### Recorded data
··········

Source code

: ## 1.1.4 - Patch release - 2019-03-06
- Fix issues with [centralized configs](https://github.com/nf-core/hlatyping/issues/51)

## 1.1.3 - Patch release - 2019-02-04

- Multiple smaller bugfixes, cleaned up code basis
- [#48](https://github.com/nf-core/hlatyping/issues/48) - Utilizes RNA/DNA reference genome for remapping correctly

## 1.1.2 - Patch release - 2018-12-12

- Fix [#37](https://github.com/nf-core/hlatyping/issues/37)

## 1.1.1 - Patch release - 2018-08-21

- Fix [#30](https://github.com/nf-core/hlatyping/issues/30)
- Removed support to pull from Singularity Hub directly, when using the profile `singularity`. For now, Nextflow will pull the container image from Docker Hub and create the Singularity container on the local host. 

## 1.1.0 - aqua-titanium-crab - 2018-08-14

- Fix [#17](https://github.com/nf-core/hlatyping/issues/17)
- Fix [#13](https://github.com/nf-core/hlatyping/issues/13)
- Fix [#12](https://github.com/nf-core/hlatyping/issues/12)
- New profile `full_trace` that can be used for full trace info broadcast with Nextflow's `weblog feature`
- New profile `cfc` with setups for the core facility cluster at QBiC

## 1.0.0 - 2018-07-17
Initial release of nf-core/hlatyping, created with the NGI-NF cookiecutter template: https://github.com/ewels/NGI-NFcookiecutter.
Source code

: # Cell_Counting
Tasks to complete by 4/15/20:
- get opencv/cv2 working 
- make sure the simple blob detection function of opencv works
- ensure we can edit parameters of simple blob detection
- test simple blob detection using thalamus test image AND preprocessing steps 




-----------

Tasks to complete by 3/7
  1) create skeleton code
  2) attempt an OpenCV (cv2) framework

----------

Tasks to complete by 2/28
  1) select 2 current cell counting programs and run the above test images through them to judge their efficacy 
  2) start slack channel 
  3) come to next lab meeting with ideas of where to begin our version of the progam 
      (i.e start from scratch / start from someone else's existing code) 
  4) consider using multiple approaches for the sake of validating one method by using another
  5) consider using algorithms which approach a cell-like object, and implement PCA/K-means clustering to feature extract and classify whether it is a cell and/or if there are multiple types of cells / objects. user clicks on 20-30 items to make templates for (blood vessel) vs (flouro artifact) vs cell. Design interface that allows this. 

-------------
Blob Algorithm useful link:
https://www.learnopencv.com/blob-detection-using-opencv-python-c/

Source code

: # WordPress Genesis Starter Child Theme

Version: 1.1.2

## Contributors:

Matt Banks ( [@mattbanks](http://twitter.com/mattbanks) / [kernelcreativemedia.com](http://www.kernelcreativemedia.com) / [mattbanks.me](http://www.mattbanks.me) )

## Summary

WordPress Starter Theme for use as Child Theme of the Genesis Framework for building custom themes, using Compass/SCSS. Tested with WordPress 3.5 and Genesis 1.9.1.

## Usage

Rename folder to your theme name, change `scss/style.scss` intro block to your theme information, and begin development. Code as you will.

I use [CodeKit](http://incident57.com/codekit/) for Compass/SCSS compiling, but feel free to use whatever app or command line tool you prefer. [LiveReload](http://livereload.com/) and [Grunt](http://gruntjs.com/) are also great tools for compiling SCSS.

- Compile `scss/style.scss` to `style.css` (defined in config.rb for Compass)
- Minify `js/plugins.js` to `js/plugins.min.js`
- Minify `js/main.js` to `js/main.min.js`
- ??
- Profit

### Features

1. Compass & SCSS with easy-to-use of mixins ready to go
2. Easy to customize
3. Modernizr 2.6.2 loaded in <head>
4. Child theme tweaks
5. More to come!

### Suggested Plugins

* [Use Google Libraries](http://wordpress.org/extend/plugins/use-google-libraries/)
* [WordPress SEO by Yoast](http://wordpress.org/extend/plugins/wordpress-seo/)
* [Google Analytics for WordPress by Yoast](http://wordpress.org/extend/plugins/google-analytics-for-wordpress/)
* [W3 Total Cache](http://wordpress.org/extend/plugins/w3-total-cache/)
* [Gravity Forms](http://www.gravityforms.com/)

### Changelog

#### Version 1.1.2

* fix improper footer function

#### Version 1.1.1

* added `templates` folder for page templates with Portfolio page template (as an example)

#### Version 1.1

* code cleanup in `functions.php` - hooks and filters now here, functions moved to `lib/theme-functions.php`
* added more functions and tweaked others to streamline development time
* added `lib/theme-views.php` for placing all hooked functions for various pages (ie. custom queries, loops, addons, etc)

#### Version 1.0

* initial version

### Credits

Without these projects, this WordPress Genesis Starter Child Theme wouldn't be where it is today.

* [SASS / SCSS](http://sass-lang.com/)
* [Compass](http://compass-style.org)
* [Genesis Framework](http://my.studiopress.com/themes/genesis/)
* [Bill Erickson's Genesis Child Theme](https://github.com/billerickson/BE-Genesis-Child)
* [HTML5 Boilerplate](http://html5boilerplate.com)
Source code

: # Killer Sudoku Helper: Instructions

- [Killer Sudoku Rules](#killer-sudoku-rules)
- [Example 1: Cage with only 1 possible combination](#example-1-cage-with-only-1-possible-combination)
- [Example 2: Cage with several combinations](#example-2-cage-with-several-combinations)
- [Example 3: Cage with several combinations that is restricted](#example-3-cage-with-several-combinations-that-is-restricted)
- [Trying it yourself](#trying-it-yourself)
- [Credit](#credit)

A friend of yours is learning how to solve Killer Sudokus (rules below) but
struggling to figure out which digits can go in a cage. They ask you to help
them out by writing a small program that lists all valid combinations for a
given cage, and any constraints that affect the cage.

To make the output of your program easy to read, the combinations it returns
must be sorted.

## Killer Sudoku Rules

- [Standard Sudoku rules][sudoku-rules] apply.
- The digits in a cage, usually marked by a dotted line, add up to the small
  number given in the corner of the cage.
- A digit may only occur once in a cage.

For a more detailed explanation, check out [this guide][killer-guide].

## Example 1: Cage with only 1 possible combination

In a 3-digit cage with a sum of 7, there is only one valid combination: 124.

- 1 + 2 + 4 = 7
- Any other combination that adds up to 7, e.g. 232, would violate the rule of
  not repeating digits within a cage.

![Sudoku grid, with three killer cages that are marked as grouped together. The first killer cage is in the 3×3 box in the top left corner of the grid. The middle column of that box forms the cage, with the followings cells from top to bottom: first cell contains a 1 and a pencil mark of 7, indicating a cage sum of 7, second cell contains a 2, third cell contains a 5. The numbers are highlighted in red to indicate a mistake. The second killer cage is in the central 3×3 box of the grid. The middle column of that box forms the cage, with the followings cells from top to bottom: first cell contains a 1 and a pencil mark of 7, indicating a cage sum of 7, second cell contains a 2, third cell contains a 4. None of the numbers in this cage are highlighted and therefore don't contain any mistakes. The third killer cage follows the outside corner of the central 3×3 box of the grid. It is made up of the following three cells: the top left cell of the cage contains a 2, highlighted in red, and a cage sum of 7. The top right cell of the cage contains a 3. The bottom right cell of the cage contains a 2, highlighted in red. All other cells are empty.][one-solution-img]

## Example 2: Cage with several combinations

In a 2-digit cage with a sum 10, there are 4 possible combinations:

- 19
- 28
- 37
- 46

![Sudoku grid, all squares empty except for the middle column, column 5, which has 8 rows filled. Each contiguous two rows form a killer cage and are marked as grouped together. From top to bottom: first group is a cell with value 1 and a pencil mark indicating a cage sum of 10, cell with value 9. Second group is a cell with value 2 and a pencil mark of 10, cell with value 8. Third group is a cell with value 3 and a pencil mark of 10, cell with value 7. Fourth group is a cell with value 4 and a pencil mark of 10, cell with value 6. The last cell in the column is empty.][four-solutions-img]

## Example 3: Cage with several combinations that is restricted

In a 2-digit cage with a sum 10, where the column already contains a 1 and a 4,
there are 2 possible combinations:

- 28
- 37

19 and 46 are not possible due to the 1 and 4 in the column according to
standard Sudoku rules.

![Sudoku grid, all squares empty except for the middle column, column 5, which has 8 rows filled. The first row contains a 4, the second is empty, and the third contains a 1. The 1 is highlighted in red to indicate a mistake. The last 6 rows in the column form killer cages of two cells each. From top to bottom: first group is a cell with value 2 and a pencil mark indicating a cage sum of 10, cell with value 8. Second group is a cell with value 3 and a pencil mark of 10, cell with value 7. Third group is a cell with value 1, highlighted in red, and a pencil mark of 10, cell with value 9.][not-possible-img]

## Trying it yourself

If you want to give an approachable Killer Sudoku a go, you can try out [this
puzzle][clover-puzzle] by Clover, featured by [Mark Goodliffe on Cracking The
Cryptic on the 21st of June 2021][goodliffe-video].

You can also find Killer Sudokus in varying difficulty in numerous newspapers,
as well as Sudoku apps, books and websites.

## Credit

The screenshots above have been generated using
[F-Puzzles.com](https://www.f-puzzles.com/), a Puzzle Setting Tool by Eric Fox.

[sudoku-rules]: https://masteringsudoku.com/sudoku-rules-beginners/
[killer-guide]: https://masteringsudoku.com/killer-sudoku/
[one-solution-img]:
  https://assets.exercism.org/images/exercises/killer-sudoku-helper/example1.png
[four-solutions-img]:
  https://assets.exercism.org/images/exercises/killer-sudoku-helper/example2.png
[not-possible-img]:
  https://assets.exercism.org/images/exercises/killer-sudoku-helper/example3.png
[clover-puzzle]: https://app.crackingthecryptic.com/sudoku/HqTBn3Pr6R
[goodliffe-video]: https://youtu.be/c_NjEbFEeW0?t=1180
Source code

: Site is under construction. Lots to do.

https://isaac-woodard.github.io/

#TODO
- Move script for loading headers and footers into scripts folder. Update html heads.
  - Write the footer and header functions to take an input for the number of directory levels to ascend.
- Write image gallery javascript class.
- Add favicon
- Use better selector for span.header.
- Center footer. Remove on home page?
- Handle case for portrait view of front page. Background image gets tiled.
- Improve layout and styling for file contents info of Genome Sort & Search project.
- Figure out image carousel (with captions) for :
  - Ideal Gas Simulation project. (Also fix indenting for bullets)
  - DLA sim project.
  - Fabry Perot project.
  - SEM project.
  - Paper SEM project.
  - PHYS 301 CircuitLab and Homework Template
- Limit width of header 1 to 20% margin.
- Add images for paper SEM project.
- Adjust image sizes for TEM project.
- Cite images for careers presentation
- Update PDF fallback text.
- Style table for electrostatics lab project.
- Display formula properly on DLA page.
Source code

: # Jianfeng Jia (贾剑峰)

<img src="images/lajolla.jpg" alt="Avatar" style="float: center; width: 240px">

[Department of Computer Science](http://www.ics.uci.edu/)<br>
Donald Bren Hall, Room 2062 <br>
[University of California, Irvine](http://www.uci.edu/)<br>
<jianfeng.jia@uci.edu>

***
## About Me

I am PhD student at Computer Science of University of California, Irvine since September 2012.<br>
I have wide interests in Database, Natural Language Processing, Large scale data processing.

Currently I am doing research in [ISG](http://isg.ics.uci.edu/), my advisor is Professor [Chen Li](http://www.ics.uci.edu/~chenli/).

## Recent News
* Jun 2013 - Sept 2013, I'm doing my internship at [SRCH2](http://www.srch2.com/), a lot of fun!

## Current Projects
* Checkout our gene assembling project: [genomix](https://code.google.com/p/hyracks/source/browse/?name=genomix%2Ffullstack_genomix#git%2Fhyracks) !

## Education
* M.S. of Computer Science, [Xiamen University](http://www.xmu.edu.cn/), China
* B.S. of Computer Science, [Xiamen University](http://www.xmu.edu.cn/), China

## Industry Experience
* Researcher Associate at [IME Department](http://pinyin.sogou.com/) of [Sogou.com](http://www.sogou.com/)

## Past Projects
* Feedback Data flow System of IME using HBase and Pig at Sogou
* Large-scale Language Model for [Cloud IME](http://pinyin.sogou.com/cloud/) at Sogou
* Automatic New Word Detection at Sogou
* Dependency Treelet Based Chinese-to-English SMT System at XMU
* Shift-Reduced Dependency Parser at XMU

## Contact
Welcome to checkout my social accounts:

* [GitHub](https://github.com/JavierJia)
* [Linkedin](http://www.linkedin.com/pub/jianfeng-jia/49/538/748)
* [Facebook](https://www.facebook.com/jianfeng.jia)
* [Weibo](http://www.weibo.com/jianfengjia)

··········

### Task goal
Start with the line above that contains "# WordPress Genesis Starter Child Theme" and stop after the line that contains "config.rb for Compass)". Output those lines exactly, and only those.

### Answer below
: # WordPress Genesis Starter Child Theme

Version: 1.1.2

## Contributors:

Matt Banks ( [@mattbanks](http://twitter.com/mattbanks) / [kernelcreativemedia.com](http://www.kernelcreativemedia.com) / [mattbanks.me](http://www.mattbanks.me) )

## Summary

WordPress Starter Theme for use as Child Theme of the Genesis Framework for building custom themes, using Compass/SCSS. Tested with WordPress 3.5 and Genesis 1.9.1.

## Usage

Rename folder to your theme name, change `scss/style.scss` intro block to your theme information, and begin development. Code as you will.

I use [CodeKit](http://incident57.com/codekit/) for Compass/SCSS compiling, but feel free to use whatever app or command line tool you prefer. [LiveReload](http://livereload.com/) and [Grunt](http://gruntjs.com/) are also great tools for compiling SCSS.

- Compile `scss/style.scss` to `style.css` (defined in config.rb for Compass)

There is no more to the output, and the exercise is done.